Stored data
+ + + + +
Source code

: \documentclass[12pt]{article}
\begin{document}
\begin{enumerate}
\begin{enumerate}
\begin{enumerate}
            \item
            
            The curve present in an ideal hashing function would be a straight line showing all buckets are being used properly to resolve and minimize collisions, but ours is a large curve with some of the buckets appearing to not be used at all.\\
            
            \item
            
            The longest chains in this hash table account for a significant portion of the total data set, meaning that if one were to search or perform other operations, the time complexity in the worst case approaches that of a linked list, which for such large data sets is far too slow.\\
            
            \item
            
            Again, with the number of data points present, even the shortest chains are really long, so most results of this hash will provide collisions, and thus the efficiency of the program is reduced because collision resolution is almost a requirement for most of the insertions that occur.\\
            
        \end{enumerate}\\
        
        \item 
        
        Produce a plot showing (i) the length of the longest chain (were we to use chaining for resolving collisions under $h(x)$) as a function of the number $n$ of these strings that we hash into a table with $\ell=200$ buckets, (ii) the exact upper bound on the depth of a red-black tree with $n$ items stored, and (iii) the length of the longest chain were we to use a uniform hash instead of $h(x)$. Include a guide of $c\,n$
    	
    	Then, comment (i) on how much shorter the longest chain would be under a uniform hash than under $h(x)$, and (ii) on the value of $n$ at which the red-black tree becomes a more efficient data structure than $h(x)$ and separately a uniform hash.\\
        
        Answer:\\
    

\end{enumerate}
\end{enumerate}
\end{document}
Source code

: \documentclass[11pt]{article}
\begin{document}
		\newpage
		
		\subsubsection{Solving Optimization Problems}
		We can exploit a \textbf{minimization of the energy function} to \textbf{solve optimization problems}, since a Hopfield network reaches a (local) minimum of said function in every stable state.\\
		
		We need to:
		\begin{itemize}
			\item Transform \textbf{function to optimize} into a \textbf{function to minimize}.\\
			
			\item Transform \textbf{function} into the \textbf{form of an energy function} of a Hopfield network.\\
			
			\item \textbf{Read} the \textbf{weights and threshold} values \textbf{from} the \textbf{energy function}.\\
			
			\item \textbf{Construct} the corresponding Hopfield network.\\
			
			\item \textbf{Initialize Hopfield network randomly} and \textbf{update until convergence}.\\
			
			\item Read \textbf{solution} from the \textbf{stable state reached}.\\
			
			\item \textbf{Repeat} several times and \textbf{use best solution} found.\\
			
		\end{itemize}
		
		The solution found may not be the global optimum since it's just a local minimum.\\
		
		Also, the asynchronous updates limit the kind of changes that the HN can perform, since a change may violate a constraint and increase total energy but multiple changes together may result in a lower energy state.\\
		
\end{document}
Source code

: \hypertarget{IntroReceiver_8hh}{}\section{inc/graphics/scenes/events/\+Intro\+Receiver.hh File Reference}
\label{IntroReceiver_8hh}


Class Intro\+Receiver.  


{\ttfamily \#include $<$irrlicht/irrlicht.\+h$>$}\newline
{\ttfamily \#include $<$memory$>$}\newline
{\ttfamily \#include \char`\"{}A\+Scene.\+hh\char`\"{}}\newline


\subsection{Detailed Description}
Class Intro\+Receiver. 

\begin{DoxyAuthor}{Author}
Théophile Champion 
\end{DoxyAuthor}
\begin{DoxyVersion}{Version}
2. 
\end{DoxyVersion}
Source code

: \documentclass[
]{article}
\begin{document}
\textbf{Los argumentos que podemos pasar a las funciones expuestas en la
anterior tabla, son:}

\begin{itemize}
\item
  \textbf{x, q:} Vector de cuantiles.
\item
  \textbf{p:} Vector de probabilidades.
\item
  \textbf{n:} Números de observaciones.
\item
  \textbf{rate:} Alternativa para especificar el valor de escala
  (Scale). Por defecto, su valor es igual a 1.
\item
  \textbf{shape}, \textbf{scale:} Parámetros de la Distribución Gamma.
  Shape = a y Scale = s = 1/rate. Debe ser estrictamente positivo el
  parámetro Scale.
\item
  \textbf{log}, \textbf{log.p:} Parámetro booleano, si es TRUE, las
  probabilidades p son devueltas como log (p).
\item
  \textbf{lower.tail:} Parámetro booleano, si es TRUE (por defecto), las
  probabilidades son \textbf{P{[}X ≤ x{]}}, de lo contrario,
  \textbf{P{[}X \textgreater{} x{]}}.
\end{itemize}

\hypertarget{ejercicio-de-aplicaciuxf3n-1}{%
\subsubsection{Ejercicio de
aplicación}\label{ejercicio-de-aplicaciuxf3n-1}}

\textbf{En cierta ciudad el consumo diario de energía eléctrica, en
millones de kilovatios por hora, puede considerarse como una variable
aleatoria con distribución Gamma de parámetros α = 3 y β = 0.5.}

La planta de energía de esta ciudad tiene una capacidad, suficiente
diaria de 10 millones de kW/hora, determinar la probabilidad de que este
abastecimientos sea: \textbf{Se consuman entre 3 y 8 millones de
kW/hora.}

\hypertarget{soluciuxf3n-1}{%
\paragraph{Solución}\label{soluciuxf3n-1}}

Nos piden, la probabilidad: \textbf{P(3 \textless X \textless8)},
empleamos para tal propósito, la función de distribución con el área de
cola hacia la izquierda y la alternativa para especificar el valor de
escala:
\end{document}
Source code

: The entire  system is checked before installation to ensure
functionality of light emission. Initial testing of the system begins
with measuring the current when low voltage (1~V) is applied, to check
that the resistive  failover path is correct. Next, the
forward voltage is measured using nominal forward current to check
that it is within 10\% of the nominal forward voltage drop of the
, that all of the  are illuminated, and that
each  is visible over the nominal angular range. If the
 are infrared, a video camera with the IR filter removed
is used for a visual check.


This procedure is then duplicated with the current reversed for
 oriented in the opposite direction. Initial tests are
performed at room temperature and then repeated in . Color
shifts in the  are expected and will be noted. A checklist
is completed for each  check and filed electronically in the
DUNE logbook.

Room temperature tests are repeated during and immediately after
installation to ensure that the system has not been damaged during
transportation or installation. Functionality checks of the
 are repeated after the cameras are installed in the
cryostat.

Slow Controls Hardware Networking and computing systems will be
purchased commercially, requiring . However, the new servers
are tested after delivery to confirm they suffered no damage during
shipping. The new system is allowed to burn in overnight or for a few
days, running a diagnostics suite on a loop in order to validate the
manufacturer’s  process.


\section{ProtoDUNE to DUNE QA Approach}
+ + + + +
**Task goal:** Once you have found every line above holding the word "newline", copy those lines.

**Response area:**
{\ttfamily \#include $<$irrlicht/irrlicht.\+h$>$}\newline
{\ttfamily \#include $<$memory$>$}\newline
{\ttfamily \#include \char`\"{}A\+Scene.\+hh\char`\"{}}\newline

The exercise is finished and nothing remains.